+++ DATASET CONTENT
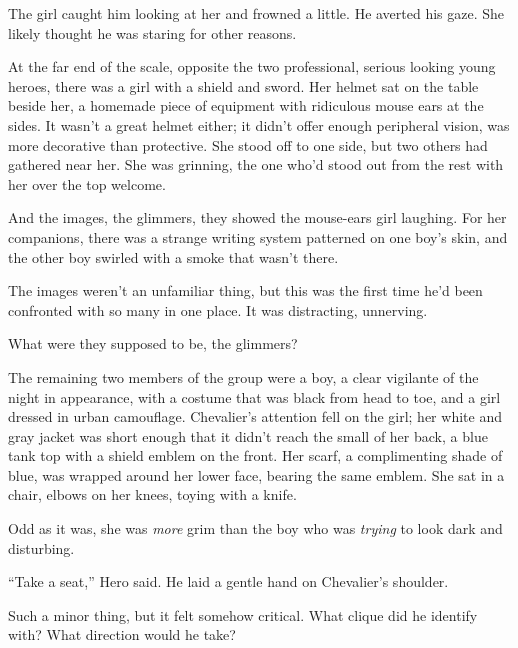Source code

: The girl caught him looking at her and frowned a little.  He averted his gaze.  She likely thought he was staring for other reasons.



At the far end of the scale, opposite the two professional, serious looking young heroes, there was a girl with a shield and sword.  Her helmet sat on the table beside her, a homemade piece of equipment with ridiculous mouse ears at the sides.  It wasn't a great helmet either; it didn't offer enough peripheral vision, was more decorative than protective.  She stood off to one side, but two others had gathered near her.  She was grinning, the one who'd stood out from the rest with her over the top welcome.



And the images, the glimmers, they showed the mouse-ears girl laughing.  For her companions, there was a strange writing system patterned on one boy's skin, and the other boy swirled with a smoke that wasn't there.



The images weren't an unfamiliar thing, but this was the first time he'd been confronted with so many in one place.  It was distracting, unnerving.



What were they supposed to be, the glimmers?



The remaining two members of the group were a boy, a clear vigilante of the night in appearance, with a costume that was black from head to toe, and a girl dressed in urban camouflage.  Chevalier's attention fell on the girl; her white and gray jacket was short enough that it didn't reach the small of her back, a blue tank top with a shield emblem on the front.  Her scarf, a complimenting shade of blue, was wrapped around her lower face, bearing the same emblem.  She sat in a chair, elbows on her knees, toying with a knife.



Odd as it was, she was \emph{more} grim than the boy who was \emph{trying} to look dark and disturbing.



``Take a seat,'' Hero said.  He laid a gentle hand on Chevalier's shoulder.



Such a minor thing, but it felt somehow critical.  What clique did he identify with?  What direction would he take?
++++++
+++ DATASET CONTENT
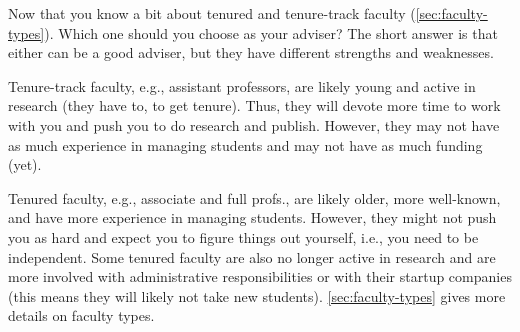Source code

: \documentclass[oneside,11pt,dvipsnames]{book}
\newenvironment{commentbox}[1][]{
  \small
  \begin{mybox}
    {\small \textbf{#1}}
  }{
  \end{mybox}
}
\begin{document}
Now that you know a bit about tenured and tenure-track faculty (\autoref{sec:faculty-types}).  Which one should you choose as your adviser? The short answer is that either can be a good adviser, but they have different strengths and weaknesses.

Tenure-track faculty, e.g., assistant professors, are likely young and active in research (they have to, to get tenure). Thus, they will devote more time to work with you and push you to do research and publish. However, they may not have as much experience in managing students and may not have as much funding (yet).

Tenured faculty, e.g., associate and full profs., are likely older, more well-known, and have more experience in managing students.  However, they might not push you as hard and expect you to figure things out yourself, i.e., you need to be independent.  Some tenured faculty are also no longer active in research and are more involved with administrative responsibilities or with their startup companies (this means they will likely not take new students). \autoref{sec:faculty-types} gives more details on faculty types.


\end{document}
++++++
+++ DATASET CONTENT
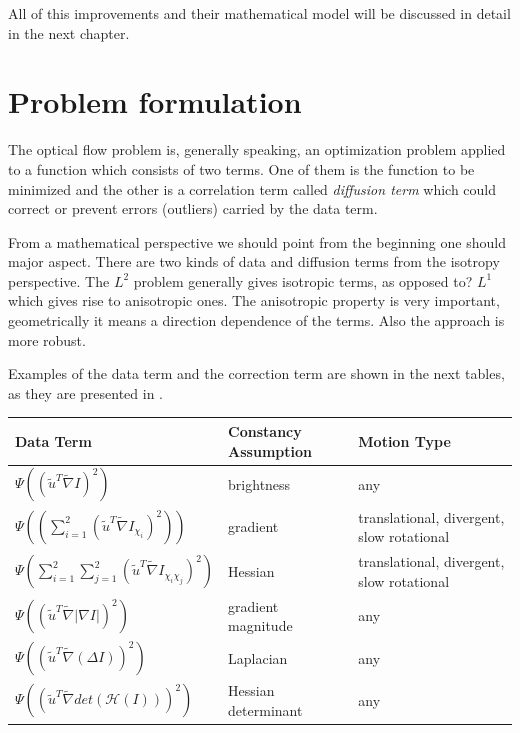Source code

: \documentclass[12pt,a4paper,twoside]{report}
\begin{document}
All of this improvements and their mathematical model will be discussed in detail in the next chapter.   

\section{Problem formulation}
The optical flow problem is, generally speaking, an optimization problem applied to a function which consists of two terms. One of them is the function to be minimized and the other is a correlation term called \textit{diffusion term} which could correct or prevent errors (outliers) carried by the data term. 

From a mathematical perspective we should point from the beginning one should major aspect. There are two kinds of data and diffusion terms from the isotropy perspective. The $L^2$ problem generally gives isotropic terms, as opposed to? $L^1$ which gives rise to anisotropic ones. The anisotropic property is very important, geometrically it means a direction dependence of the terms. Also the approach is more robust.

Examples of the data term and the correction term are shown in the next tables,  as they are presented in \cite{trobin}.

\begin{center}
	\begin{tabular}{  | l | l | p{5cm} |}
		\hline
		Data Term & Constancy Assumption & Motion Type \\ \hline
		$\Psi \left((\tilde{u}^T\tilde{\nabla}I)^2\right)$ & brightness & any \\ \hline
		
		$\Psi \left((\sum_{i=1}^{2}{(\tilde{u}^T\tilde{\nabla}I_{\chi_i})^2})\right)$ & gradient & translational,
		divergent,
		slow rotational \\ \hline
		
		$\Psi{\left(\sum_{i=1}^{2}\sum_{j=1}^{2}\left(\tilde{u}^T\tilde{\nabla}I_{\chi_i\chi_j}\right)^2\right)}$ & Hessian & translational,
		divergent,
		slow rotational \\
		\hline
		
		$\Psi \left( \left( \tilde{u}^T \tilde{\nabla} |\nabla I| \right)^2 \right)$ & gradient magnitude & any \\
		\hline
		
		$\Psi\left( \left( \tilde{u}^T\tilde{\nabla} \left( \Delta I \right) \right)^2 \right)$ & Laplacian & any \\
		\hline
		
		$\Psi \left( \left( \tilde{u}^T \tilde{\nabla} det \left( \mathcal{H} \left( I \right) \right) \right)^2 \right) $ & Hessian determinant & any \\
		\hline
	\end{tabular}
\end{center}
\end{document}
++++++
=== EXERCISE AIM ===
Search the records for the string "documentclass" and return every line in which it occurs.

=== RESULT OF THIS EXERCISE ===
: \documentclass[oneside,11pt,dvipsnames]{book}
: \documentclass[12pt,a4paper,twoside]{report}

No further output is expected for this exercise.